» **PROBLEM TO SOLVE**
Could every entry be set down once more, exactly as given?

Extracted records

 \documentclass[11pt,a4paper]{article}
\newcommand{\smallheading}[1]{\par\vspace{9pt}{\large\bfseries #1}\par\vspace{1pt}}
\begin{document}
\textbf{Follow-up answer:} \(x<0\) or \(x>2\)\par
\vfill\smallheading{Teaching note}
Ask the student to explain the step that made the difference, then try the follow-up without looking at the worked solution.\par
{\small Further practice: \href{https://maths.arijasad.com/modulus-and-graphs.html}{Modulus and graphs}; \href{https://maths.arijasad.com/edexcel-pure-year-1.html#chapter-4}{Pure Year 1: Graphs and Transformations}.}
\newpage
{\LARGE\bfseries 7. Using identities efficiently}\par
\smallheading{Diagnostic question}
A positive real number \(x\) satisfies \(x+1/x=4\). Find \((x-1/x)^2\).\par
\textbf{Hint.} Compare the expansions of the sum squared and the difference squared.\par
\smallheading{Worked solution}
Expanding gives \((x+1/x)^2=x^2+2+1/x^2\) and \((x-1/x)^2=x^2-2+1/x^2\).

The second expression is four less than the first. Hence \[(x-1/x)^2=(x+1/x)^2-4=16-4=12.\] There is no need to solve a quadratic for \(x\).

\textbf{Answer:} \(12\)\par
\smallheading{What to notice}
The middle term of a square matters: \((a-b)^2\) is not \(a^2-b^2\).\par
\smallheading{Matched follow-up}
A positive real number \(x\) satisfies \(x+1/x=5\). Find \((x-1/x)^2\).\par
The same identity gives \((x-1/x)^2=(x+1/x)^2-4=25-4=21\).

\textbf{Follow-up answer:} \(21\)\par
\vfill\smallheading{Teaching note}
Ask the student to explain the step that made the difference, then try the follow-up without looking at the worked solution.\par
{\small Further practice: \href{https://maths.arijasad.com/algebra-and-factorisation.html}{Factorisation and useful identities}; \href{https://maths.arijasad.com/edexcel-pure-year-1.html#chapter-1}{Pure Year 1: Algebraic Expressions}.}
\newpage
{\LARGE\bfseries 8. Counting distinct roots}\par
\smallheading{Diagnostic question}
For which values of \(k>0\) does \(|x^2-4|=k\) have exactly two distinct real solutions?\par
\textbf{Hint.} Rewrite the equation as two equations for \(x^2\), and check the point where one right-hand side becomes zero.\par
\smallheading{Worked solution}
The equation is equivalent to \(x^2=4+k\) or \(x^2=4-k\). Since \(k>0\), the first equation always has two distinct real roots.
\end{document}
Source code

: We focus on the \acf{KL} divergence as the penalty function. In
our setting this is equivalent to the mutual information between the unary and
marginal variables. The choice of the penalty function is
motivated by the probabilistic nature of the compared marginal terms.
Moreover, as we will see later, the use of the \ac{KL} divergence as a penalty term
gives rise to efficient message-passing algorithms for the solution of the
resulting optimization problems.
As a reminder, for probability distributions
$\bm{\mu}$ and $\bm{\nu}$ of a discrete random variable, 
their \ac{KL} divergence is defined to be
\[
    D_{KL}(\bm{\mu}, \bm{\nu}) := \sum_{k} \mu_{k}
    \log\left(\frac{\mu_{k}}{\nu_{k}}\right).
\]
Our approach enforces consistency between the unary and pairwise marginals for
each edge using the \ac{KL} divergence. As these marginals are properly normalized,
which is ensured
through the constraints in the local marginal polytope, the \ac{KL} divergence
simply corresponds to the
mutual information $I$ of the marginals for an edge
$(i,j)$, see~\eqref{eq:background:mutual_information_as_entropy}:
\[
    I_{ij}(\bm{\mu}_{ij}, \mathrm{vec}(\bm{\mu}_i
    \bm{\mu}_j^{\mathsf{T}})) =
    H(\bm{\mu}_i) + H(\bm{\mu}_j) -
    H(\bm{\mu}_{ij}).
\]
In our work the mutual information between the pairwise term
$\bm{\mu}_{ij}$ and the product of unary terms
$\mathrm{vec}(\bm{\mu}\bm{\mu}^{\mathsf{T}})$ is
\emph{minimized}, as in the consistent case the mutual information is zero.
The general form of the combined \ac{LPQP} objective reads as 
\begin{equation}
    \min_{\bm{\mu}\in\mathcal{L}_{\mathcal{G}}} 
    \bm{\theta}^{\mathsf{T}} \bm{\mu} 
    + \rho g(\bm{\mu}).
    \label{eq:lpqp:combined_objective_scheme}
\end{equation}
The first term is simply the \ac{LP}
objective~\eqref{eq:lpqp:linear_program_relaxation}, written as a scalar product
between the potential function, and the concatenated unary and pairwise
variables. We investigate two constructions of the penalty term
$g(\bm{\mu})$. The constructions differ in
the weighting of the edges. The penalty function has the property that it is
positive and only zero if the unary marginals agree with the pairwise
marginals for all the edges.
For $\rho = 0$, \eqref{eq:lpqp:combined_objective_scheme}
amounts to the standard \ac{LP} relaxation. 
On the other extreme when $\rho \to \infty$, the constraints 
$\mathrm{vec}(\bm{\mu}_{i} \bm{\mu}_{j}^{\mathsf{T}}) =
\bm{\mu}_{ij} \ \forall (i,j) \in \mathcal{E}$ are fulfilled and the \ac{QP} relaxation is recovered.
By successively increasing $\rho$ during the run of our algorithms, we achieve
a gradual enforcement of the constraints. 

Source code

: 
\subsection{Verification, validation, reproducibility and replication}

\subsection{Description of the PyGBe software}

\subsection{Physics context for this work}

» **EXERCISE ANSWER**
 \documentclass[11pt,a4paper]{article}
\newcommand{\smallheading}[1]{\par\vspace{9pt}{\large\bfseries #1}\par\vspace{1pt}}
\begin{document}
\textbf{Follow-up answer:} \(x<0\) or \(x>2\)\par
\vfill\smallheading{Teaching note}
Ask the student to explain the step that made the difference, then try the follow-up without looking at the worked solution.\par
{\small Further practice: \href{https://maths.arijasad.com/modulus-and-graphs.html}{Modulus and graphs}; \href{https://maths.arijasad.com/edexcel-pure-year-1.html#chapter-4}{Pure Year 1: Graphs and Transformations}.}
\newpage
{\LARGE\bfseries 7. Using identities efficiently}\par
\smallheading{Diagnostic question}
A positive real number \(x\) satisfies \(x+1/x=4\). Find \((x-1/x)^2\).\par
\textbf{Hint.} Compare the expansions of the sum squared and the difference squared.\par
\smallheading{Worked solution}
Expanding gives \((x+1/x)^2=x^2+2+1/x^2\) and \((x-1/x)^2=x^2-2+1/x^2\).

The second expression is four less than the first. Hence \[(x-1/x)^2=(x+1/x)^2-4=16-4=12.\] There is no need to solve a quadratic for \(x\).

\textbf{Answer:} \(12\)\par
\smallheading{What to notice}
The middle term of a square matters: \((a-b)^2\) is not \(a^2-b^2\).\par
\smallheading{Matched follow-up}
A positive real number \(x\) satisfies \(x+1/x=5\). Find \((x-1/x)^2\).\par
The same identity gives \((x-1/x)^2=(x+1/x)^2-4=25-4=21\).

\textbf{Follow-up answer:} \(21\)\par
\vfill\smallheading{Teaching note}
Ask the student to explain the step that made the difference, then try the follow-up without looking at the worked solution.\par
{\small Further practice: \href{https://maths.arijasad.com/algebra-and-factorisation.html}{Factorisation and useful identities}; \href{https://maths.arijasad.com/edexcel-pure-year-1.html#chapter-1}{Pure Year 1: Algebraic Expressions}.}
\newpage
{\LARGE\bfseries 8. Counting distinct roots}\par
\smallheading{Diagnostic question}
For which values of \(k>0\) does \(|x^2-4|=k\) have exactly two distinct real solutions?\par
\textbf{Hint.} Rewrite the equation as two equations for \(x^2\), and check the point where one right-hand side becomes zero.\par
\smallheading{Worked solution}
The equation is equivalent to \(x^2=4+k\) or \(x^2=4-k\). Since \(k>0\), the first equation always has two distinct real roots.
\end{document}
Source code

: We focus on the \acf{KL} divergence as the penalty function. In
our setting this is equivalent to the mutual information between the unary and
marginal variables. The choice of the penalty function is
motivated by the probabilistic nature of the compared marginal terms.
Moreover, as we will see later, the use of the \ac{KL} divergence as a penalty term
gives rise to efficient message-passing algorithms for the solution of the
resulting optimization problems.
As a reminder, for probability distributions
$\bm{\mu}$ and $\bm{\nu}$ of a discrete random variable, 
their \ac{KL} divergence is defined to be
\[
    D_{KL}(\bm{\mu}, \bm{\nu}) := \sum_{k} \mu_{k}
    \log\left(\frac{\mu_{k}}{\nu_{k}}\right).
\]
Our approach enforces consistency between the unary and pairwise marginals for
each edge using the \ac{KL} divergence. As these marginals are properly normalized,
which is ensured
through the constraints in the local marginal polytope, the \ac{KL} divergence
simply corresponds to the
mutual information $I$ of the marginals for an edge
$(i,j)$, see~\eqref{eq:background:mutual_information_as_entropy}:
\[
    I_{ij}(\bm{\mu}_{ij}, \mathrm{vec}(\bm{\mu}_i
    \bm{\mu}_j^{\mathsf{T}})) =
    H(\bm{\mu}_i) + H(\bm{\mu}_j) -
    H(\bm{\mu}_{ij}).
\]
In our work the mutual information between the pairwise term
$\bm{\mu}_{ij}$ and the product of unary terms
$\mathrm{vec}(\bm{\mu}\bm{\mu}^{\mathsf{T}})$ is
\emph{minimized}, as in the consistent case the mutual information is zero.
The general form of the combined \ac{LPQP} objective reads as 
\begin{equation}
    \min_{\bm{\mu}\in\mathcal{L}_{\mathcal{G}}} 
    \bm{\theta}^{\mathsf{T}} \bm{\mu} 
    + \rho g(\bm{\mu}).
    \label{eq:lpqp:combined_objective_scheme}
\end{equation}
The first term is simply the \ac{LP}
objective~\eqref{eq:lpqp:linear_program_relaxation}, written as a scalar product
between the potential function, and the concatenated unary and pairwise
variables. We investigate two constructions of the penalty term
$g(\bm{\mu})$. The constructions differ in
the weighting of the edges. The penalty function has the property that it is
positive and only zero if the unary marginals agree with the pairwise
marginals for all the edges.
For $\rho = 0$, \eqref{eq:lpqp:combined_objective_scheme}
amounts to the standard \ac{LP} relaxation. 
On the other extreme when $\rho \to \infty$, the constraints 
$\mathrm{vec}(\bm{\mu}_{i} \bm{\mu}_{j}^{\mathsf{T}}) =
\bm{\mu}_{ij} \ \forall (i,j) \in \mathcal{E}$ are fulfilled and the \ac{QP} relaxation is recovered.
By successively increasing $\rho$ during the run of our algorithms, we achieve
a gradual enforcement of the constraints. 

Source code

: 
\subsection{Verification, validation, reproducibility and replication}

\subsection{Description of the PyGBe software}

\subsection{Physics context for this work}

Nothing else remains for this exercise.